WORK TO COMPLETE — For the word "contrast", search the records and show each line in which it occurs.

- - - - -

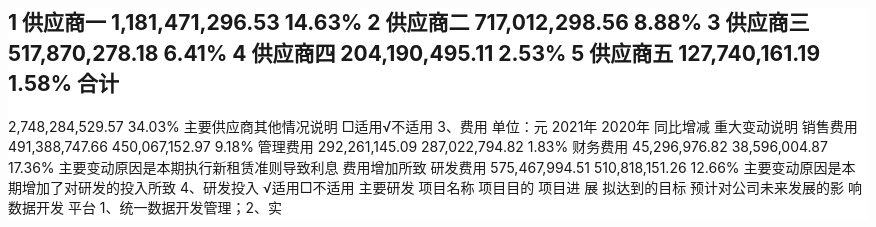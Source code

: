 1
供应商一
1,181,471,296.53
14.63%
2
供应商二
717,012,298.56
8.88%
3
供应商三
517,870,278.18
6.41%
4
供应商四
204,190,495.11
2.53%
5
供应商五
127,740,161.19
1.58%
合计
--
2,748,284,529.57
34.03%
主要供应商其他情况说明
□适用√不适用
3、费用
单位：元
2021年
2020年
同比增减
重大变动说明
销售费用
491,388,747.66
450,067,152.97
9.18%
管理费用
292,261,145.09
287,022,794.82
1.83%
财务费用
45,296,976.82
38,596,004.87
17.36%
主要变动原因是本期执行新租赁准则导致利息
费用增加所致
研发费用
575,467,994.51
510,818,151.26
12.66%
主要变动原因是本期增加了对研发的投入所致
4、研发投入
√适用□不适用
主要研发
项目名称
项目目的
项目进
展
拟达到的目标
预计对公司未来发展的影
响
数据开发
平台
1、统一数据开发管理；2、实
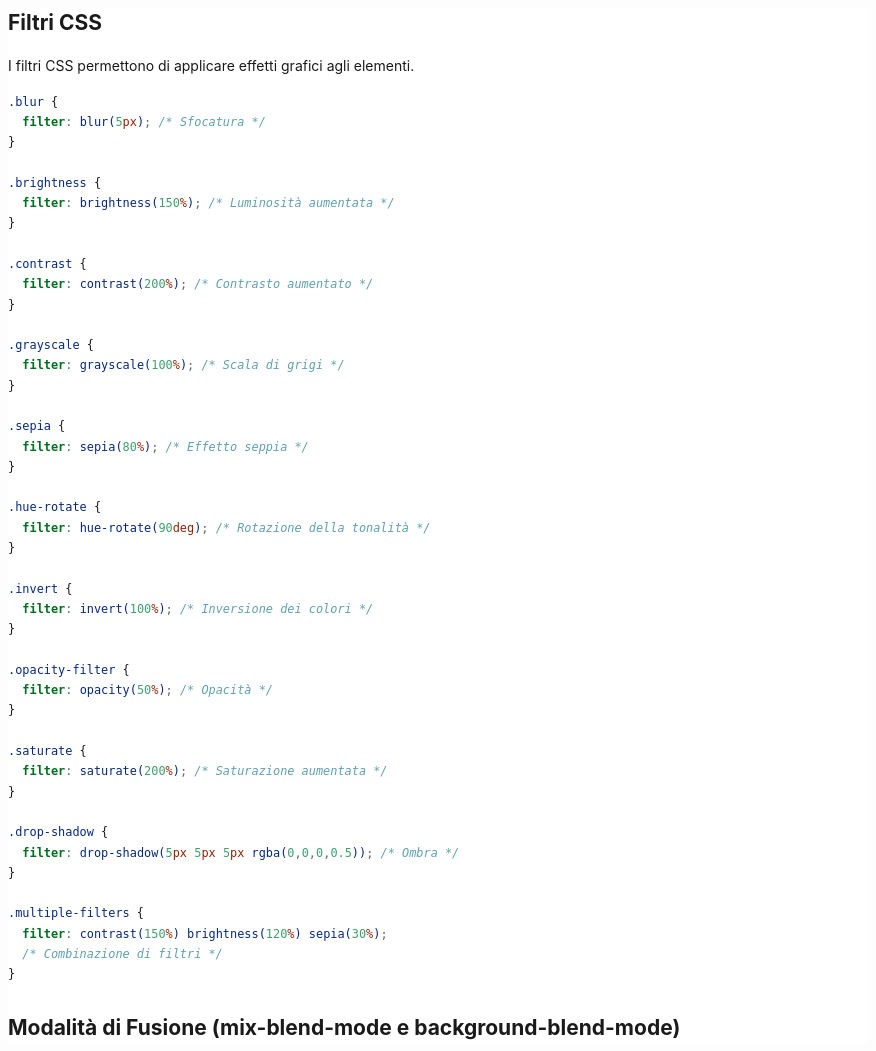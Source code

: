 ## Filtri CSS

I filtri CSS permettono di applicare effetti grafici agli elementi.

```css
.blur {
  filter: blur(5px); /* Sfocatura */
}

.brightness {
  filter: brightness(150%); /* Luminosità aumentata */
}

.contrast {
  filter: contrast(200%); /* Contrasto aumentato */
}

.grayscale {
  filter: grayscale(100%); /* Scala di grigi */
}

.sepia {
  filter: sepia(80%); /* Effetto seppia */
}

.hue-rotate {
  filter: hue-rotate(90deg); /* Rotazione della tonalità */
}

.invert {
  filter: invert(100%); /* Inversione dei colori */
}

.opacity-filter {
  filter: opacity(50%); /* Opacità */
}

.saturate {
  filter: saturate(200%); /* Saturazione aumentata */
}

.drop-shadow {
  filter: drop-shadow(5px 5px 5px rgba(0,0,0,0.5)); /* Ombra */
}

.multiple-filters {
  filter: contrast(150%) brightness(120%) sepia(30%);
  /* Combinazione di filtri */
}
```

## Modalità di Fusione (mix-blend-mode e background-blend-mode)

- - - - -

RESULT —
.contrast {
  filter: contrast(200%); /* Contrasto aumentato */
  filter: contrast(150%) brightness(120%) sepia(30%);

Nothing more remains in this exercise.